| ABOUT THIS TASK |
Below are lines of data; count those that contain "otlichaetsya" and give the total alone.

| PROVIDED DATA |
<<<<
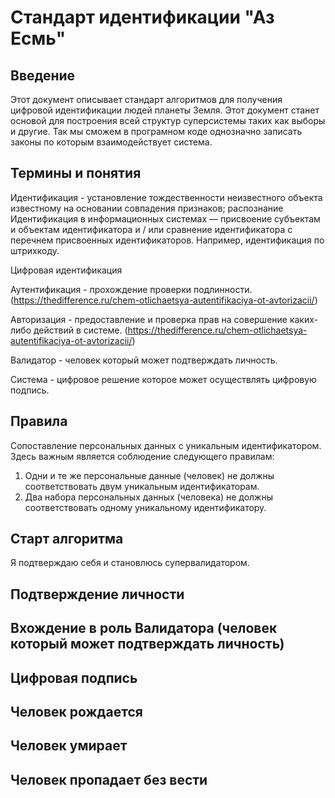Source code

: # Стандарт идентификации "Аз Есмь"

## Введение

Этот документ описывает стандарт алгоритмов для получения цифровой идентификации людей планеты Земля. 
Этот документ станет основой для построения всей структур суперсистемы таких как выборы и другие. 
Так мы сможем в програмном коде однозначно записать законы по которым взаимодействует система.  

## Термины и понятия

Идентификация - установление тождественности неизвестного объекта известному на основании совпадения признаков; распознание 
Идентификация в информационных системах — присвоение субъектам и объектам идентификатора и / или сравнение идентификатора с перечнем присвоенных идентификаторов. Например, идентификация по штрихкоду.

Цифровая идентификация

Аутентификация - прохождение проверки подлинности. (https://thedifference.ru/chem-otlichaetsya-autentifikaciya-ot-avtorizacii/)

Авторизация - предоставление и проверка прав на совершение каких-либо действий в системе. (https://thedifference.ru/chem-otlichaetsya-autentifikaciya-ot-avtorizacii/)

Валидатор - человек который может подтверждать личность.

Система - цифровое решение которое может осуществлять цифровую подпись.

## Правила

Сопоставление персональных данных с уникальным идентификатором. Здесь важным является соблюдение следующего правилам:
1) Одни и те же персональные данные (человек) не должны соответствовать двум уникальным идентификаторам.
2) Два набора персональных данных (человека) не должны соответствовать одному уникальному идентификатору.

## Старт алгоритма

Я подтверждаю себя и становлюсь супервалидатором.

## Подтверждение личности



## Вхождение в роль Валидатора (человек который может подтверждать личность)



## Цифровая подпись



## Человек рождается



## Человек умирает



## Человек пропадает без вести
>>>>
| COMPLETED EXERCISE |
2